Die automatische Wiedereinschaltung (AWE) ist ein Schutzverfahren in Stromnetzen, bei dem ein Schutzrelais nach einer kurzen Unterbrechung selbstständig versucht, eine abgeschaltete Leitung wieder einzuschalten. Sie kommt vor allem bei Lichtbogenfehlern zum Einsatz, die sich nach dem Abschalten von selbst löschen. Der folgende Artikel beantwortet die wichtigsten Fragen rund um Funktionsweise, Einsatzgrenzen und Normierung der Wiedereinschaltautomatik.
Welche Fehler lösen eine automatische Wiedereinschaltung aus?
Eine automatische Wiedereinschaltung wird ausgelöst, wenn ein Schutzrelais einen vorübergehenden Fehler im Netz erkennt, also einen Fehler, der sich nach dem Abschalten der Leitung selbst auflöst. Der häufigste Auslöser ist der Lichtbogenfehler, der durch Blitzeinschlag, Äste auf Freileitungen oder Überspannungen entsteht und in der Mehrzahl der Fälle transient ist.
Konkret unterscheidet man zwei Fehlerkategorien, die für die AWE relevant sind:
- Transiente Fehler: Kurzschlüsse durch Blitzeinschlag, Vogelkontakt oder Äste, die nach der Kurzunterbrechung im Stromnetz verschwinden. Diese Fehler machen in Freileitungsnetzen erfahrungsgemäß den größten Anteil aller Störungen aus.

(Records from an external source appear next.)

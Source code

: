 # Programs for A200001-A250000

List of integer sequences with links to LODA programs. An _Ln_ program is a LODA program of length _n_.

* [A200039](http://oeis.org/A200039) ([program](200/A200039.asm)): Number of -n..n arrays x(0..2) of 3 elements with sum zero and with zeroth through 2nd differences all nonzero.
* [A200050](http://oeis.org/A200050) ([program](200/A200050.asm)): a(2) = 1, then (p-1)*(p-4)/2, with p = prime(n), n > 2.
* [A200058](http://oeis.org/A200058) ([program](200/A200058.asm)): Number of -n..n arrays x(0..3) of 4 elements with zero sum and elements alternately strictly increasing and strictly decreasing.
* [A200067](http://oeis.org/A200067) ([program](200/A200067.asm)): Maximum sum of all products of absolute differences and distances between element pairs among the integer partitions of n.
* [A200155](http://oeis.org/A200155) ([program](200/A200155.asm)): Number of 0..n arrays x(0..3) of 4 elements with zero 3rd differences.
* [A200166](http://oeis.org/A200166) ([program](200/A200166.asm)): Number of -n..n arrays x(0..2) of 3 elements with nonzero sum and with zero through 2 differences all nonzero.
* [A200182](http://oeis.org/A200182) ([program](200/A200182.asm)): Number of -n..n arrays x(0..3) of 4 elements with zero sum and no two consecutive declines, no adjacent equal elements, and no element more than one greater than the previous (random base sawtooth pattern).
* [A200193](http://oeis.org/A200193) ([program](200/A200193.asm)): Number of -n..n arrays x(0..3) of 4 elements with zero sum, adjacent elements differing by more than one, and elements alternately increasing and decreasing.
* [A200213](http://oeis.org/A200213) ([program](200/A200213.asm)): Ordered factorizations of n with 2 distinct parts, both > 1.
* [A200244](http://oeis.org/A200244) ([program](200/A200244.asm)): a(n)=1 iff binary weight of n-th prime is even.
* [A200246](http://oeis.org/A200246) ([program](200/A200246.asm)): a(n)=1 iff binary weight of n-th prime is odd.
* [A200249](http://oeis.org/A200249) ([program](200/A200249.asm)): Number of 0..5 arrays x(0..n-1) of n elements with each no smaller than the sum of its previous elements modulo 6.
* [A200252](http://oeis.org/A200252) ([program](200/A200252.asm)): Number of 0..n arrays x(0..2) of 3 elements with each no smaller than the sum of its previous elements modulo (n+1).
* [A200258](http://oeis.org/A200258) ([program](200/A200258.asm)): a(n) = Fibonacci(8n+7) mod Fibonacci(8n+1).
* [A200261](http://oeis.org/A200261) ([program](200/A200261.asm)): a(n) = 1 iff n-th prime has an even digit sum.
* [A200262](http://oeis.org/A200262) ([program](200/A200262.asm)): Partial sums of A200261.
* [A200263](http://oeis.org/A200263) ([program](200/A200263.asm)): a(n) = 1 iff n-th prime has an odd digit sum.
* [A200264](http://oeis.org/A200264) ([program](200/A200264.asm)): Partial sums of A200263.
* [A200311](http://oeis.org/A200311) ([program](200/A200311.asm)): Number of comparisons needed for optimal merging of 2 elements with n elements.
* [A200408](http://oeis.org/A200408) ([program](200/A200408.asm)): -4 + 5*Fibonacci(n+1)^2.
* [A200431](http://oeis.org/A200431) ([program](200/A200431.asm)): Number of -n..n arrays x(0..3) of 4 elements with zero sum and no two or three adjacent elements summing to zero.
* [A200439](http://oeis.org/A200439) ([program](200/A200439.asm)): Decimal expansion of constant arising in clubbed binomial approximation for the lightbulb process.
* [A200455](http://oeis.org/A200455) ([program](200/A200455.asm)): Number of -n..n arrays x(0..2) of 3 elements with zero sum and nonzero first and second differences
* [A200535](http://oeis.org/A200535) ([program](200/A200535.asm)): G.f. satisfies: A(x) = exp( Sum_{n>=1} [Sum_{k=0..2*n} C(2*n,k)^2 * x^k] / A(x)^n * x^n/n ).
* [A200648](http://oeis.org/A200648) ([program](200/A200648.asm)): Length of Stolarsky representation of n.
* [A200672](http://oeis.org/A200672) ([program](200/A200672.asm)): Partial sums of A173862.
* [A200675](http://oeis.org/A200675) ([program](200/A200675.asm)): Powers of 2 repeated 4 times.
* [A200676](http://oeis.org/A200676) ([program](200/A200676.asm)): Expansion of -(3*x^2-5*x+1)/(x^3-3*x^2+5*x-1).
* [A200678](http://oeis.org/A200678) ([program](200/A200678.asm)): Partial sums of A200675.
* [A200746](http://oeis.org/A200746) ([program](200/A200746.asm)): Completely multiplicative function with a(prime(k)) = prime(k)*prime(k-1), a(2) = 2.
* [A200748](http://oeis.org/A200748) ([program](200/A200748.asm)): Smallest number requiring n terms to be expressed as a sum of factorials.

- Semi-permanente Fehler: Störungen, die sich nach einem oder zwei Wiedereinschaltversuchen auflösen, etwa durch das Abbrennen eines Astes im Lichtbogen.
Permanente Fehler, wie ein gerissenes Kabel oder ein dauerhafter Erdschluss, lösen zwar technisch ebenfalls eine AWE aus, scheitern aber beim Wiedereinschaltversuch. Das Schutzrelais erkennt den anhaltenden Fehler und schaltet die Leitung endgültig ab. Im Kabelnetzbetrieb ist die AWE deshalb deutlich seltener sinnvoll, da Kabelfehler fast immer permanent sind.
Wie läuft der technische Ablauf einer Wiedereinschaltung ab?
Der technische Ablauf einer automatischen Wiedereinschaltung folgt einer klar definierten Sequenz: Das Schutzrelais erkennt den Fehler, gibt einen Auslösebefehl an den Leistungsschalter, wartet eine festgelegte Pausenzeit ab und sendet anschließend einen Einschaltbefehl. Bleibt die Leitung nach dem Einschalten fehlerfrei, gilt der Vorgang als erfolgreich.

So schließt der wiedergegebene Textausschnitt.